Installing Contrail Command
Use this example to install the Contrail Command Docker container images.
Contrail Command is the GUI for Contrail Cloud and Contrail Enterprise Multicloud solutions. It represents the single management touchpoint for the fabric underlay, the overlay networks and virtual endpoints, and the AppFormix performance and resource monitoring application for cloud services.
Contrail Command also simplifies the configuration of OpenStack clusters and the integration of Contrail within those clusters. By providing a workflow to facilitate integration with orchestrators, initially providing support for OpenStack Kolla, Contrail Command makes integration a straightforward task.
After you integrate Contrail Command with your orchestrator, you can use Contrail Command to perform typical tasks such as creating overlay networks, creating flavors, spinning up workloads, attaching workloads to overlay networks, and setting up firewall permissions to control communication paths. For these typical tasks, it is not necessary for you to use the orchestrator’s UI (e.g. OpenStack dashboard).
In general, you can use Contrail Command to perform automated workflows such as the following:
deploy Contrail and Kolla-based OpenStack clusters.
monitor and manage underlay and physical devices, overlays and virtual endpoints, end to end policy and control.
orchestrate workloads running on bare metal servers, virtual machines, and containers.
discover and manage the data center IP fabric.
Most workflows are intent-based, meaning that you configure the workflows using templates and wizards where applicable.
Requirements
The system requirements for the Contrail Command server are:
A VM or physical x86 server with:
4 vCPUs
32 GB RAM
100 GB disk with all user storage in the “/” partition (that is, remove the “/home” partition if it exists, and increase the “/” partition by the amount of freed storage)
Internet access to and from the VM or physical server, hereafter referred to as the Contrail Command server
Runs a version of CentOS that supports your version of Contrail Networking.
We perform regular testing of Contrail Command on CentOS 7 but Contrail Command should work on other common versions of Linux. For a list of CentOS versions that are supported with Contrail Networking and orchestration platform combinations, see Contrail Networking Supported Platforms List.
You can install CentOS with updated packages using the
yum updatecommand.An IP interface attached to the management network. Contrail Command manages Contrail and OpenStack clusters over this interface.
SSH access
Access to the hub.juniper.net registry. See README Access to Contrail Registry 19XX for more information.

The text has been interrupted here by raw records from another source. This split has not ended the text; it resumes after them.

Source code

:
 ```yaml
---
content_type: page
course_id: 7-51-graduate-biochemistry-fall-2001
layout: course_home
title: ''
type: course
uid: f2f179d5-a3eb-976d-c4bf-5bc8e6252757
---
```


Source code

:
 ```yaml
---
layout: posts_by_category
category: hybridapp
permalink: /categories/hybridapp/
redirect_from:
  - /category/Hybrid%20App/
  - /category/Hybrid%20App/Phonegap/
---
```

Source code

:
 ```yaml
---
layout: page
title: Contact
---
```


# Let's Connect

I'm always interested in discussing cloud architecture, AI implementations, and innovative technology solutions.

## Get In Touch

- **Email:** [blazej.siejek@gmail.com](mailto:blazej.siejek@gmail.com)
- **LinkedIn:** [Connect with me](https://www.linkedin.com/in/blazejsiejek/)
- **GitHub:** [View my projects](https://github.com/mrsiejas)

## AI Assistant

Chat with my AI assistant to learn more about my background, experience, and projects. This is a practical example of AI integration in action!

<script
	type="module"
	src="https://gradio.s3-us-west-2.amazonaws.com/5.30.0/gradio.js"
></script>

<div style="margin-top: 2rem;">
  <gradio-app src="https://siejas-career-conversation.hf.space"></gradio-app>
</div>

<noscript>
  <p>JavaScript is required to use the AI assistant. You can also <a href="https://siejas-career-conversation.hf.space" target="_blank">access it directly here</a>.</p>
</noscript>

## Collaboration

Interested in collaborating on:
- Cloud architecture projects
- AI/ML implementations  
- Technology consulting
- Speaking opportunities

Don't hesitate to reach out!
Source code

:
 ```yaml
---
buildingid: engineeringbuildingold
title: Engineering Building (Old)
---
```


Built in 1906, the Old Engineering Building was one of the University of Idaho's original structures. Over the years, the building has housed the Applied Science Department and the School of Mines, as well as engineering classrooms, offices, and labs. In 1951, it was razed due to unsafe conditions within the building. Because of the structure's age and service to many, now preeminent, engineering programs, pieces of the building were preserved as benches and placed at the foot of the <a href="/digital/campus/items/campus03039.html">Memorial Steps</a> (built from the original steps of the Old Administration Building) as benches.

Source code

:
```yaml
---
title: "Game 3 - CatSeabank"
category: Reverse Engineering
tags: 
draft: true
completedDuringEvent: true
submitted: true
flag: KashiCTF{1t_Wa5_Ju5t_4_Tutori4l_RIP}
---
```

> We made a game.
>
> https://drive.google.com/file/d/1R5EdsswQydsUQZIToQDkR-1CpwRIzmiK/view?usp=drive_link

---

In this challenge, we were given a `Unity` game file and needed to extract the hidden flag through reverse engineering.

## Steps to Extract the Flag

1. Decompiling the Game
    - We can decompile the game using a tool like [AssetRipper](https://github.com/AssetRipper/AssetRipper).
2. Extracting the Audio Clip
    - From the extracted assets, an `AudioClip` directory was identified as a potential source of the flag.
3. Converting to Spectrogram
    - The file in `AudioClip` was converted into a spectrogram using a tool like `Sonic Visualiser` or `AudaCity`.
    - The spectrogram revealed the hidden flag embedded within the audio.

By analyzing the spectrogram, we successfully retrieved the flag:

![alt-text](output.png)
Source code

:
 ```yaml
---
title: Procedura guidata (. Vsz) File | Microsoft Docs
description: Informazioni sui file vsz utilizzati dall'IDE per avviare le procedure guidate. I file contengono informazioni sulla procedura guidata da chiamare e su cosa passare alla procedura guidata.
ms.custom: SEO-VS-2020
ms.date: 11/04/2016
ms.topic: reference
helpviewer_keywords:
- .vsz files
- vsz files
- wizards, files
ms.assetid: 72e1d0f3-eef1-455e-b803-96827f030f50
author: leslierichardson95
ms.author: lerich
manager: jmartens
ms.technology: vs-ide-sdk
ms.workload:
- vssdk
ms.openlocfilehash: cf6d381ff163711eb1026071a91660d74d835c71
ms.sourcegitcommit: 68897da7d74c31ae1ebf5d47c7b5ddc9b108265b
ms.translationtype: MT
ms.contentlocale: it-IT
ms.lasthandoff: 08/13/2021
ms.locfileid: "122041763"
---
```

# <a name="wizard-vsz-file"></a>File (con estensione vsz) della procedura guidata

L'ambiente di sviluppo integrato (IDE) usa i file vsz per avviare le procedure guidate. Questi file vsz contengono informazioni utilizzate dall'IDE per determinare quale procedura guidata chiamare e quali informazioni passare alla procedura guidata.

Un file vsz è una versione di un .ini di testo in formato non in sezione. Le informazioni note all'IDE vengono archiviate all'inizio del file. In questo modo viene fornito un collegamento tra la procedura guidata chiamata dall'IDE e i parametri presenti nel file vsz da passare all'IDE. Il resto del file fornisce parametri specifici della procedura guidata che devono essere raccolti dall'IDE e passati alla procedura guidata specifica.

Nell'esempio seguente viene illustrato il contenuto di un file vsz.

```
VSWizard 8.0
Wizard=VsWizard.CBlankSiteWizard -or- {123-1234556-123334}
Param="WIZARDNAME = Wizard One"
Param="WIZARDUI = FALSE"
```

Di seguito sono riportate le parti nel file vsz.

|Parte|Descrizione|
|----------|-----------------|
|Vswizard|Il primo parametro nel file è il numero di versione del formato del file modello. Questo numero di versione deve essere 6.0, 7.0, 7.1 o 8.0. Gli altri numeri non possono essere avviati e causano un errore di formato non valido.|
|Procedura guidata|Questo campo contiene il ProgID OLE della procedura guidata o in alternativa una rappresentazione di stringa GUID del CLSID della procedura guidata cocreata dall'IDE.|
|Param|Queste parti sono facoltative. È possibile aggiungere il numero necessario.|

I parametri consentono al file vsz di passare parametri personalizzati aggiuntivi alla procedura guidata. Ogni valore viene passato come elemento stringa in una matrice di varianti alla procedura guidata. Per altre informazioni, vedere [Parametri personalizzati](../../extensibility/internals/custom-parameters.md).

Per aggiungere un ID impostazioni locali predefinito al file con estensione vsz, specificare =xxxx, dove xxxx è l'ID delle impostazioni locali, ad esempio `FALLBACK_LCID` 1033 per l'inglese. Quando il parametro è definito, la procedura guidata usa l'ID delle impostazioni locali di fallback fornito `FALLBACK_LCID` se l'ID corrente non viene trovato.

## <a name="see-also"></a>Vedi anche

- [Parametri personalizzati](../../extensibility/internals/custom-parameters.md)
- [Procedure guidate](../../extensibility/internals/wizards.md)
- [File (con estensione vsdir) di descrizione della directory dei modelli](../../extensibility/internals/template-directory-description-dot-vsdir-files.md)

<container_tag> See README Access to Contrail Registry 19XX for more information..
Overview
Installation
Contrail Command deploys as a pair of Docker containers.
You install Contrail Command by downloading and running the contrail-command-deployer image, which runs in its own container and exits when the Contrail
Command installation is complete.
Before you begin, set up a CentOS 7 server that meets the specified requirements. For a list of supported platforms, see https://www.juniper.net/documentation/en_US/release-independent/contrail/topics/reference/contrail-supported-platforms.pdf.
Additionally, remove any installed Python Docker (docker and docker-py) libraries from the server. The contrail-command-deployer automatically installs all necessary libraries. If you are using
a freshly installed minimal CentOS 7 server, then these Python Docker
libraries do not yet exist on the server and you do not have to take
any action.
pip uninstall docker docker-py
There is no harm if you issue the above command when no Python Docker libraries are installed.
Procedure
Step-by-Step Procedure
Perform the following steps on a CentOS 7 server to configure and install Contrail Command.
Install and start the Docker Engine. The following set of commands adds the Docker repository and installs and starts Docker Community Edition version 18.06 as an example.
yum install -y yum-utils device-mapper-persistent-data lvm2 yum-config-manager --add-repo \ https://download.docker.com/linux/centos/docker-ce.repo yum install -y docker-ce-18.06.0.ce systemctl start docker
Pull the
contrail-command-deployerDocker image from hub.juniper.net.See README Access to Contrail Registry 19XX for information on how to get credentials to access the secure hub.juniper.net registry and for the name of the container tag to use.
Log in to the hub.juniper.net registry.
docker login hub.juniper.net \ --username <container_registry_username> \ --password <container_registry_password>
Retrieve the
contrail-command-deployerDocker image.docker pull hub.juniper.net/contrail/contrail-command-deployer:<container_tag>
where <container_tag> is the container tag for the Contrail Command (UI) container deployment for the release that you want to install. See README Access to Contrail Registry 19XX to obtain the <container_tag> for any Contrail Networking Release 19 software.
Create the command_servers.yml configuration file.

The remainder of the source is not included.